В дверь просунулась недоумевающая физиономия птицынского папы - маленького лысого мужичка с глазами-щёлочками. Просунулась, что-то недовольно буркнула - и убралась.
Птицын пошел за тряпкой и веником. Миша предложил было свои услуги, но Арсений категорически отказался, посоветовав ему крепче сидеть на стуле. Птицын несколько раз сходил на кухню, выбрасывая осколки и выжимая тряпку. В открытую дверь втиснулся черный кот Птицыных. Кот уже ходил по дивану, урчал, ластясь к Лянечке, подлезая головой под ее руку.
Когда Птицын в очередной раз вошел в комнату, Джозеф, сидя за письменным столом, говорил по телефону; кот терся об его ноги (Лянечка разлеглась на диване, уткнувшись лицом в подушку.):
- Это я... Я - Гарик Голицын... Приглашаю тебя... Лиза, пойми меня правильно... Я... Гарик Голицын...
Вдруг Лянечка внезапно вскочила, подлетела к телефону и нажала на рычаг, потом без остановки влепила Джозефу пощечину. Он скрутил ее руки и молча вытолкал в коридор. Они быстро исчезли. Птицын выглянул из комнаты: напирая на Лянечку, как грузчик на трюмо, Гарик пропихивал ее по коридору между холодильником, стиральной машиной и калошницей. Птицын прошелся вслед за ними по коридору, увидел, как за ними стремительно закрылась дверь в ванной.
- Пошли трахаться в ванную! - оповестил он Мишу Лунина.
Тот полулежал на диване, пригорюнившись, гладя мурлыкающего и жмурящегося кота.
- Объясни хоть ты, что произошло... - спросил Птицын, садясь.
- Мы поспорили с Джозефом... - пробормотал Лунин, глядя на книжный шкаф мутным взором.
- О чем?
- Он сказал, что, если я захочу, он сейчас пригласит Лизу Чайкину... И она приедет!.. Ко мне...
- Куда? Сюда?
- Да... К тебе...
- Он пригласил ее, не спросив меня?
- Ну да...
- Редкое нахальство! Ну и что дальше?
- Он позвонил... Ты же слышал... По-моему, она хотела приехать...

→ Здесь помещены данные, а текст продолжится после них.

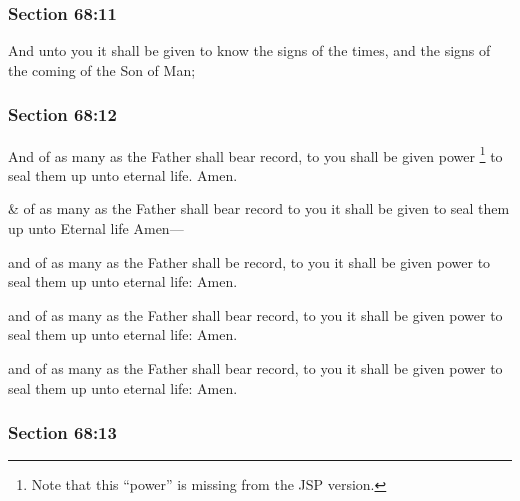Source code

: 	\subsubsection{Section 68:11} %
		\label{DC68-11}

		And unto you it shall be given to know the signs of the times, and the signs of the coming of the Son of Man;


	\subsubsection{Section 68:12} %
		\label{DC68-12}

		And of as many as the Father shall bear record, to you shall be given power%
			\footnote{%
				Note that this ``power'' is missing from the JSP version.
				}
		to seal them up unto eternal life.  Amen.

		\begin{framed}
		\scriptsize
			\begin{compactdesc}
				\item[JSP] \& of as many as the Father shall bear record to you it shall be given to seal them up unto Eternal life Amen---
				\item[EMS] and of as many as the Father shall be record, to you it shall be given power to seal them up unto eternal life: Amen.
				\item[EMS-R] and of as many as the Father shall bear record, to you it shall be given power to seal them up unto eternal life: Amen.
				\item[DC 1835] and of as many as the Father shall bear record, to you it shall be given power to seal them up unto eternal life: Amen.
			\end{compactdesc}
		\end{framed}

	\subsubsection{Section 68:13} %
		\label{DC68-13}

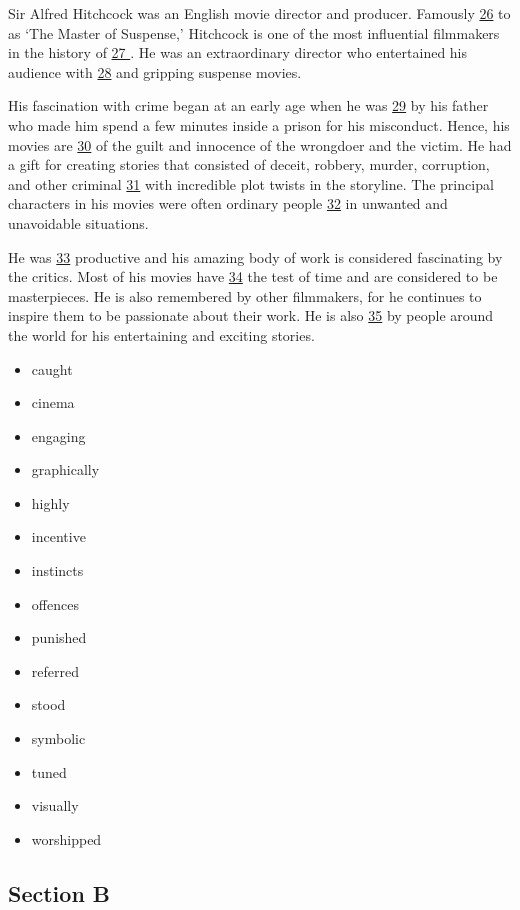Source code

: \documentclass[UTF8,11pt]{ctexart}
\begin{document}
Sir Alfred Hitchcock was an English movie director and producer. Famously \uline{26} to as ‘The Master of Suspense,’ Hitchcock is one of the most influential filmmakers in the history of \uline{27 }. He was an extraordinary director who entertained his audience with \uline{28} and gripping suspense movies.


His fascination with crime began at an early age when he was \uline{29} by his father who made him spend a few minutes inside a prison for his misconduct. Hence, his movies are \uline{30} of the guilt and innocence of the wrongdoer and the victim. He had a gift for creating stories that consisted of deceit, robbery, murder, corruption, and other criminal \uline{31} with incredible plot twists in the storyline. The principal characters in his movies were often ordinary people \uline{32} in unwanted and unavoidable situations.


He was \uline{33} productive and his amazing body of work is considered fascinating by the critics. Most of his movies have \uline{34} the test of time and are considered to be masterpieces. He is also remembered by other filmmakers, for he continues to inspire them to be passionate about their work. He is also \uline{35} by people around the world for his entertaining and exciting stories.


\begin{itemize}[leftmargin=2em,itemsep=.2em,topsep=.4em]\item[A.] caught
\item[B.] cinema
\item[C.] engaging
\item[D.] graphically
\item[E.] highly
\item[F.] incentive
\item[G.] instincts
\item[H.] offences
\item[I.] punished
\item[J.] referred
\item[K.] stood
\item[L.] symbolic
\item[M.] tuned
\item[N.] visually
\item[O.] worshipped
\end{itemize}

\subsection*{\textbf{Section B}}
\end{document}
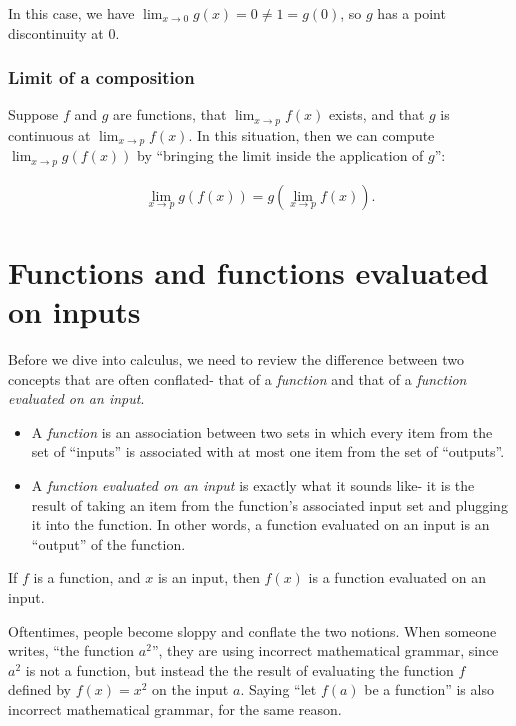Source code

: In this case, we have $\lim_{x \rightarrow 0} g(x) = 0 \neq 1 = g(0)$, so $g$ has a point discontinuity at $0$.

\subsubsection*{Limit of a composition}

Suppose $f$ and $g$ are functions, that $\lim_{x \rightarrow p} f(x)$ exists, and that $g$ is continuous at $\lim_{x \rightarrow p} f(x)$. In this situation, then we can compute $\lim_{x \rightarrow p} g(f(x))$ by ``bringing the limit inside the application of $g$'': 

\begin{align*}
    {\lim_{x \rightarrow p} g(f(x)) = g(\lim_{x \rightarrow p}f(x))}.
\end{align*}

\newpage

\section*{Functions and functions evaluated on inputs}

Before we dive into calculus, we need to review the difference between two concepts that are often conflated- that of a \textit{function} and that of a \textit{function evaluated on an input}. 

\begin{itemize}
    \item A \textit{function} is an association between two sets in which every item from the set of ``inputs'' is associated with at most one item from the set of ``outputs''.
    \item A \textit{function evaluated on an input} is exactly what it sounds like- it is the result of taking an item from the function's associated input set and plugging it into the function. In other words, a function evaluated on an input is an ``output'' of the function.
\end{itemize}

If $f$ is a function, and $x$ is an input, then $f(x)$ is a function evaluated on an input.

Oftentimes, people become sloppy and conflate the two notions. When someone writes, ``the function $a^2$'', they are using incorrect mathematical grammar, since $a^2$ is not a function, but instead the the result of evaluating the function $f$ defined by $f(x) = x^2$ on the input $a$. Saying ``let $f(a)$ be a function'' is also incorrect mathematical grammar, for the same reason.

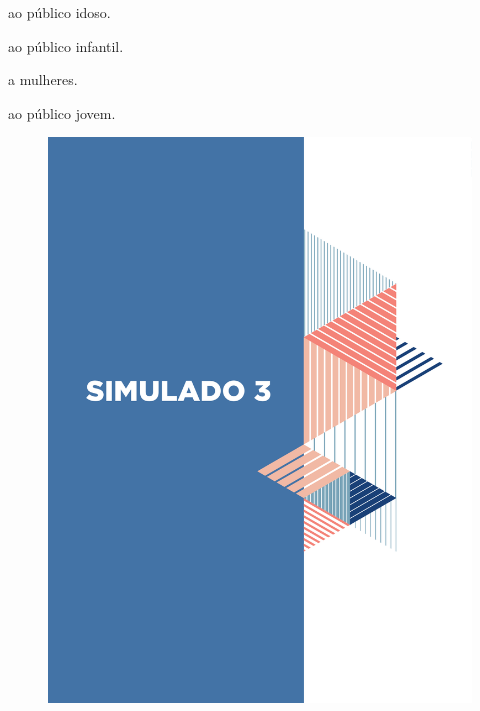 \begin{escolha}

    \item ao público idoso.

    \item ao público infantil.

    \item a mulheres.

    \item ao público jovem.

\end{escolha}



\begin{figure}
\vspace*{-3cm}
\hspace*{-3.7cm}\includegraphics[scale=1]{../watermarks/3simulado9ano.pdf}
\end{figure}


\pagebreak

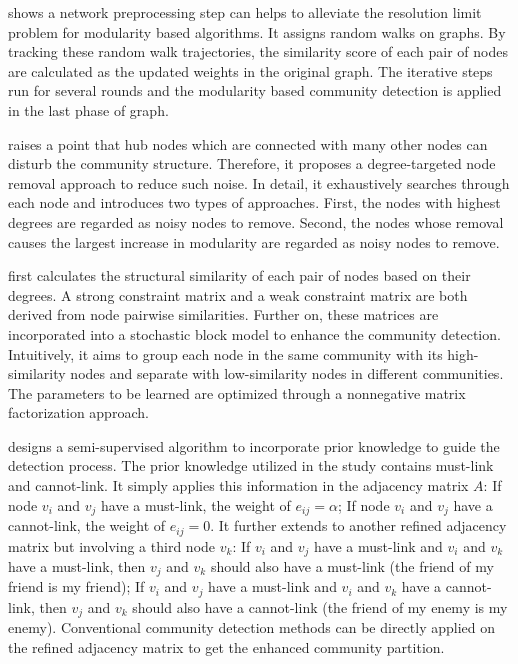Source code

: \cite{lai2010enhanced} shows a network preprocessing step can helps to alleviate the resolution limit problem for modularity based algorithms. It assigns random walks on graphs. By tracking these random walk trajectories, the similarity score of each pair of nodes are calculated as the updated weights in the original graph. The iterative steps run for several rounds and the modularity based community detection is applied in the last phase of graph.

\cite{wen2011improving} raises a point that hub nodes which are connected with many other nodes can disturb the community structure. Therefore, it proposes a degree-targeted node removal approach to reduce such noise. In detail,  it exhaustively searches through each node and introduces two types of approaches. First, the nodes with highest degrees are regarded as noisy nodes to remove. Second, the nodes whose removal causes the largest increase in modularity are regarded as noisy nodes to remove. 

\cite{he2016model} first calculates the structural similarity of each pair of nodes based on their degrees. A strong constraint matrix and a weak constraint matrix are both derived from node pairwise similarities. Further on, these matrices are incorporated into a stochastic block model to enhance the community detection. Intuitively, it aims to group each node in the same community with its high-similarity nodes and separate with low-similarity nodes in different communities. The parameters to be learned are optimized through a nonnegative matrix factorization approach. 

\cite{zhang2013enhanced} designs a semi-supervised algorithm to incorporate prior knowledge to guide the detection process. The prior knowledge utilized in the study contains must-link and cannot-link. It simply applies this information in the adjacency matrix $A$: If node $v_i$ and $v_j$ have a must-link, the weight of $e_{ij} = \alpha$; If node $v_i$ and $v_j$ have a cannot-link, the weight of $e_{ij} = 0$. It further extends to another refined adjacency matrix but involving a third node $v_k$: If $v_i$ and $v_j$ have a must-link and $v_i$ and $v_k$ have a must-link, then $v_j$ and $v_k$ should also have a must-link (the friend of my friend is my friend); If $v_i$ and $v_j$ have a must-link and $v_i$ and $v_k$ have a cannot-link, then $v_j$ and $v_k$ should also have a cannot-link (the friend of my enemy is my enemy). Conventional community detection methods can be directly applied on the refined adjacency matrix to get the enhanced community partition.

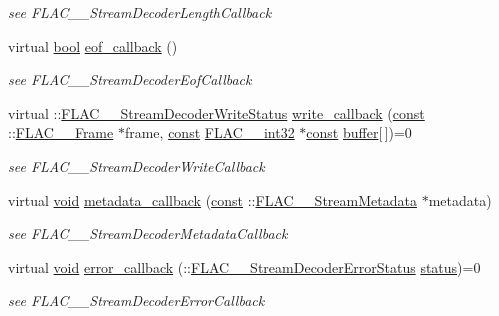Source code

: \begin{DoxyCompactItemize}
\begin{DoxyCompactList}\small\item\em see F\+L\+A\+C\+\_\+\+\_\+\+Stream\+Decoder\+Length\+Callback \end{DoxyCompactList}\item 
virtual \hyperlink{mac_2config_2i386_2lib-src_2libsoxr_2soxr-config_8h_abb452686968e48b67397da5f97445f5b}{bool} \hyperlink{class_f_l_a_c_1_1_decoder_1_1_stream_adfe8736f74fcc1d18374d74d34995353}{eof\+\_\+callback} ()
\begin{DoxyCompactList}\small\item\em see F\+L\+A\+C\+\_\+\+\_\+\+Stream\+Decoder\+Eof\+Callback \end{DoxyCompactList}\item 
virtual \+::\hyperlink{group__flac__stream__decoder_ga73f67eb9e0ab57945afe038751bc62c8}{F\+L\+A\+C\+\_\+\+\_\+\+Stream\+Decoder\+Write\+Status} \hyperlink{class_f_l_a_c_1_1_decoder_1_1_stream_af5a61e9ff720cca3eb38d1f2790f00fb}{write\+\_\+callback} (\hyperlink{getopt1_8c_a2c212835823e3c54a8ab6d95c652660e}{const} \+::\hyperlink{struct_f_l_a_c_____frame}{F\+L\+A\+C\+\_\+\+\_\+\+Frame} $\ast$frame, \hyperlink{getopt1_8c_a2c212835823e3c54a8ab6d95c652660e}{const} \hyperlink{ordinals_8h_a33fd77bfe6d685541a0c034a75deccdc}{F\+L\+A\+C\+\_\+\+\_\+int32} $\ast$\hyperlink{getopt1_8c_a2c212835823e3c54a8ab6d95c652660e}{const} \hyperlink{structbuffer}{buffer}\mbox{[}$\,$\mbox{]})=0
\begin{DoxyCompactList}\small\item\em see F\+L\+A\+C\+\_\+\+\_\+\+Stream\+Decoder\+Write\+Callback \end{DoxyCompactList}\item 
virtual \hyperlink{sound_8c_ae35f5844602719cf66324f4de2a658b3}{void} \hyperlink{class_f_l_a_c_1_1_decoder_1_1_stream_af792eb19438df44b9099da94273f1cbe}{metadata\+\_\+callback} (\hyperlink{getopt1_8c_a2c212835823e3c54a8ab6d95c652660e}{const} \+::\hyperlink{struct_f_l_a_c_____stream_metadata}{F\+L\+A\+C\+\_\+\+\_\+\+Stream\+Metadata} $\ast$metadata)
\begin{DoxyCompactList}\small\item\em see F\+L\+A\+C\+\_\+\+\_\+\+Stream\+Decoder\+Metadata\+Callback \end{DoxyCompactList}\item 
virtual \hyperlink{sound_8c_ae35f5844602719cf66324f4de2a658b3}{void} \hyperlink{class_f_l_a_c_1_1_decoder_1_1_stream_a0dbadd163ade7bc2d1858e7a435d5e52}{error\+\_\+callback} (\+::\hyperlink{group__flac__stream__decoder_ga130e70bd9a73d3c2416247a3e5132ecf}{F\+L\+A\+C\+\_\+\+\_\+\+Stream\+Decoder\+Error\+Status} \hyperlink{rfft2d_test_m_l_8m_a1b5437a866e6f95107b07ba845bc1800}{status})=0
\begin{DoxyCompactList}\small\item\em see F\+L\+A\+C\+\_\+\+\_\+\+Stream\+Decoder\+Error\+Callback \end{DoxyCompactList}\end{DoxyCompactItemize}
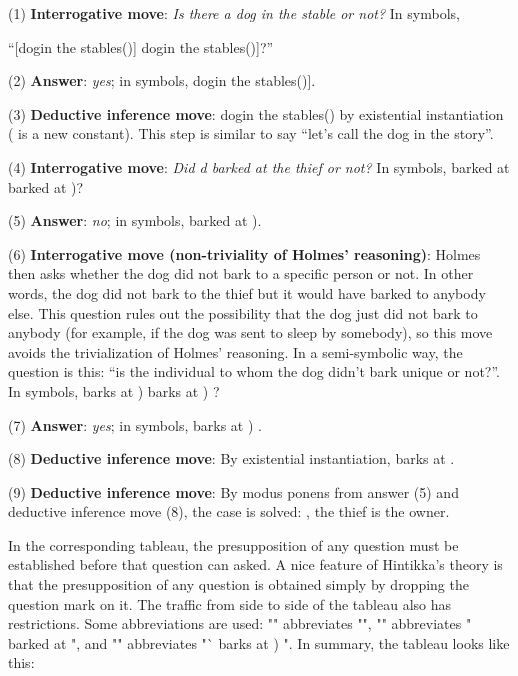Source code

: \documentclass[a4paper,UKenglish]{lipics}
\begin{document}
(1)	\textbf{Interrogative move}: \emph{Is there a dog in the stable or not?} In symbols,
 
“[dog\textunderscore in \textunderscore the \textunderscore stables()] dog\textunderscore in \textunderscore the \textunderscore stables()]?”

(2)	\textbf{Answer}: \emph{yes}; in symbols,  dog\textunderscore in \textunderscore the \textunderscore stables()].

(3)	\textbf{Deductive inference move}: dog\textunderscore in \textunderscore the \textunderscore stables() by existential instantiation ( is a new constant). This step is similar to say “let’s call  the dog in the story”.

(4)	\textbf{Interrogative move}: \emph{Did d barked at the thief or not?} In symbols, 
 barked at  barked at )? 

(5)	\textbf{Answer}: \emph{no}; in symbols,  barked at ).

(6)	\textbf{Interrogative move (non-triviality of Holmes’ reasoning)}: Holmes then asks whether the dog did not bark to a specific person or not. In other words, the dog did not bark to the thief but it would have barked to anybody else. This question rules out the possibility that the dog just did not bark to anybody (for example, if the dog was sent to sleep by somebody), so this move avoids the trivialization of Holmes’ reasoning. In a semi-symbolic way, the question is this: “is the individual to whom the dog didn’t bark unique or not?”. In symbols, 
 barks at )  barks at ) ?

(7)	\textbf{Answer}: \emph{yes}; in symbols,  barks at ) .

(8)	\textbf{Deductive inference move}: By existential instantiation,  barks at .

(9)	\textbf{Deductive inference move}: By modus ponens from answer (5) and deductive inference move (8), the case is solved: , the thief is the owner.

In the corresponding tableau, the presupposition of any question must be established before that question can asked. A nice feature of Hintikka’s theory is that the presupposition of any question is obtained simply by dropping the question mark on it. The traffic from side to side of the tableau also has restrictions. Some abbreviations are used: "" abbreviates "", "" abbreviates " barked at ", and "" abbreviates "` barks at ) ". In summary, the tableau looks like this: 
\end{document}
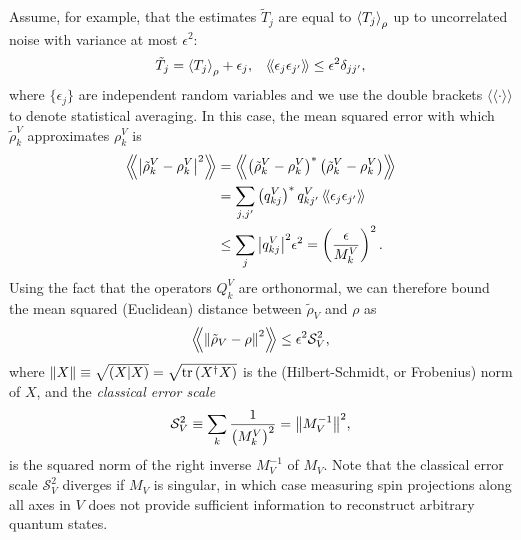 \documentclass[notitlepage,twocolumn]{revtex4-2}
\newcommand{\f}[2]{\dfrac{#1}{#2}} %
\newcommand{\p}[1]{\left(#1\right)} %
\newcommand{\bk}{\Braket} %
\renewcommand{\set}[1]{\{#1\}} %
\newcommand{\bbk}[1]{\langle\!\langle #1 \rangle\!\rangle}
\newcommand{\Bbk}[1]
{\left\langle\!\!\left\langle #1 \right\rangle\!\!\right\rangle}
\renewcommand{\S}{\mathcal{S}}
\def\obk#1{\mathinner{({#1})}}
\begin{document}
Assume, for example, that the estimates $\tilde T_j$ are equal to $\bk{T_j}_\rho$ up to uncorrelated noise with variance at most $\epsilon^2$:
\begin{align}
  \tilde T_j = \bk{T_j}_\rho + \epsilon_j,
  &&
  \bbk{\epsilon_j \epsilon_{j'}} \le \epsilon^2 \delta_{jj'},
  \label{eq:error_assumption}
\end{align}
where $\set{\epsilon_j}$ are independent random variables and we use the double brackets $\bbk{\cdot}$ to denote statistical averaging.
In this case, the mean squared error with which $\tilde\rho^V_k$ approximates $\rho^V_k$ is
\begin{align}
  \Bbk{\abs{\tilde\rho^V_k-\rho^V_k}^2}
  &= \Bbk{\p{\tilde\rho^V_k-\rho^V_k}^*\p{\tilde\rho^V_k-\rho^V_k}} \\
  &= \sum_{j,j'} \p{q^V_{kj}}^* q^V_{kj'}\,
  \bbk{\epsilon_j \epsilon_{j'}} \\
  &\le \sum_j \abs{q^V_{kj}}^2 \epsilon^2
  = \p{\f{\epsilon}{M^V_k}}^2.
\end{align}
Using the fact that the operators $Q^V_k$ are orthonormal, we can therefore bound the mean squared (Euclidean) distance between $\tilde\rho_V$ and $\rho$ as
\begin{align}
  \Bbk{\norm{\tilde\rho_V-\rho}^2}
  \le \epsilon^2 \S_V^2,
  \label{eq:bound_eps}
\end{align}
where $\norm{X} \equiv \sqrt{\obk{X|X}} = \sqrt{\tr\p{X^\dag X}}$ is the (Hilbert-Schmidt, or Frobenius) norm of $X$, and the {\it classical error scale}
\begin{align}
  \S_V^2 \equiv \sum_k\f1{\p{M^V_k}^2} = \norm{M_V^{-1}}^2,
\end{align}
is the squared norm of the right inverse $M_V^{-1}$ of $M_V$.
Note that the classical error scale $\S_V^2$ diverges if $M_V$ is singular, in which case measuring spin projections along all axes in $V$ does not provide sufficient information to reconstruct arbitrary quantum states.
\end{document}
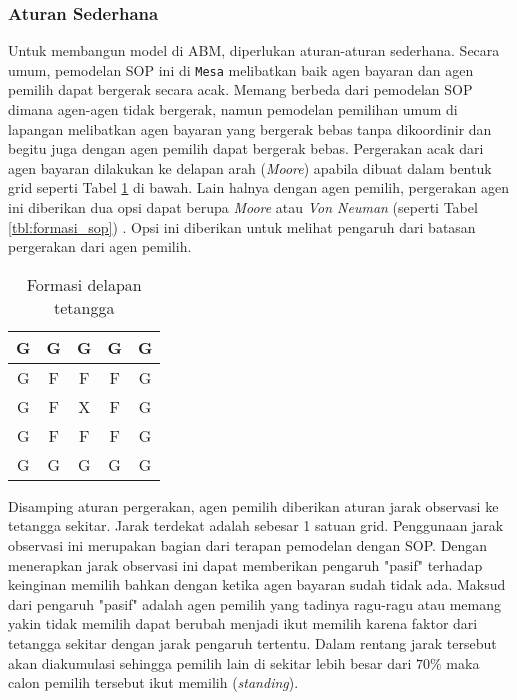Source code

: \subsubsection{Aturan Sederhana}

Untuk membangun model di ABM, diperlukan aturan-aturan sederhana. Secara umum, pemodelan SOP ini di \texttt{Mesa} melibatkan baik agen bayaran dan agen pemilih dapat bergerak secara acak. Memang berbeda dari pemodelan SOP \cite{miller2004standing} dimana agen-agen tidak bergerak, namun pemodelan pemilihan umum di lapangan melibatkan agen bayaran yang bergerak bebas tanpa dikoordinir dan begitu juga dengan agen pemilih dapat bergerak bebas. Pergerakan acak dari agen bayaran dilakukan ke delapan arah (\textit{Moore}) apabila dibuat dalam bentuk grid seperti Tabel \ref{tbl:formasi_moore} di bawah. Lain halnya dengan agen pemilih, pergerakan agen ini diberikan dua opsi dapat berupa \textit{Moore} atau \textit{Von Neuman} (seperti Tabel \ref{tbl:formasi_sop}) \cite{zaitsev2017generalized}. Opsi ini diberikan untuk melihat pengaruh dari batasan pergerakan dari agen pemilih.

\begin{table}[H]
		\centering
		\begin{tabular}{|c|c|c|c|c|}
		\hline
		\cellcolor{gray!10}G & \cellcolor{gray!10}G & \cellcolor{gray!10}G & \cellcolor{gray!10}G & \cellcolor{gray!10}G \\
		\hline
		\cellcolor{gray!10}G & \cellcolor{gray!30}F & \cellcolor{gray!30}F & \cellcolor{gray!30}F & \cellcolor{gray!10}G \\
		\hline
		\cellcolor{gray!10}G & \cellcolor{gray!30}F & \cellcolor{gray!50}X & \cellcolor{gray!30}F & \cellcolor{gray!10}G \\
		\hline
		\cellcolor{gray!10}G & \cellcolor{gray!30}F & \cellcolor{gray!30}F & \cellcolor{gray!30}F & \cellcolor{gray!10}G \\
		\hline
		\cellcolor{gray!10}G & \cellcolor{gray!10}G & \cellcolor{gray!10}G & \cellcolor{gray!10}G & \cellcolor{gray!10}G \\
		\hline
		\end{tabular}
		\caption{Formasi delapan tetangga}
		\label{tbl:formasi_moore}
	\end{table}

Disamping aturan pergerakan, agen pemilih diberikan aturan jarak observasi ke tetangga sekitar. Jarak terdekat adalah sebesar 1 satuan grid. Penggunaan jarak observasi ini merupakan bagian dari terapan pemodelan dengan SOP. Dengan menerapkan jarak observasi ini dapat memberikan pengaruh "pasif" terhadap keinginan memilih bahkan dengan ketika agen bayaran sudah tidak ada. Maksud dari pengaruh "pasif" adalah agen pemilih yang tadinya ragu-ragu atau memang yakin tidak memilih dapat berubah menjadi ikut memilih karena faktor dari tetangga sekitar dengan jarak pengaruh tertentu. Dalam rentang jarak tersebut akan diakumulasi sehingga pemilih lain di sekitar lebih besar dari $70\%$ maka calon pemilih tersebut ikut memilih (\textit{standing}).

- Он продиктовал ей мой адрес?
- Нет, кажется... Не успел...
- Значит, он не говорил о тебе?
- Нет... твердил свое имя... Я - Гарик Голицын... Гарик Голицын...
- Я думаю, эта пара тебя надула... А ты уверен, что он действительно звонил? И если звонил, то Лизе Чайкиной?
- Не знаю... - Миша поднял голову, его лицо просветлело, он аккуратно снял с себя кота и поставил на пол. Кот, обиженно мяукнув, пошел к двери. Птицын его выпустил.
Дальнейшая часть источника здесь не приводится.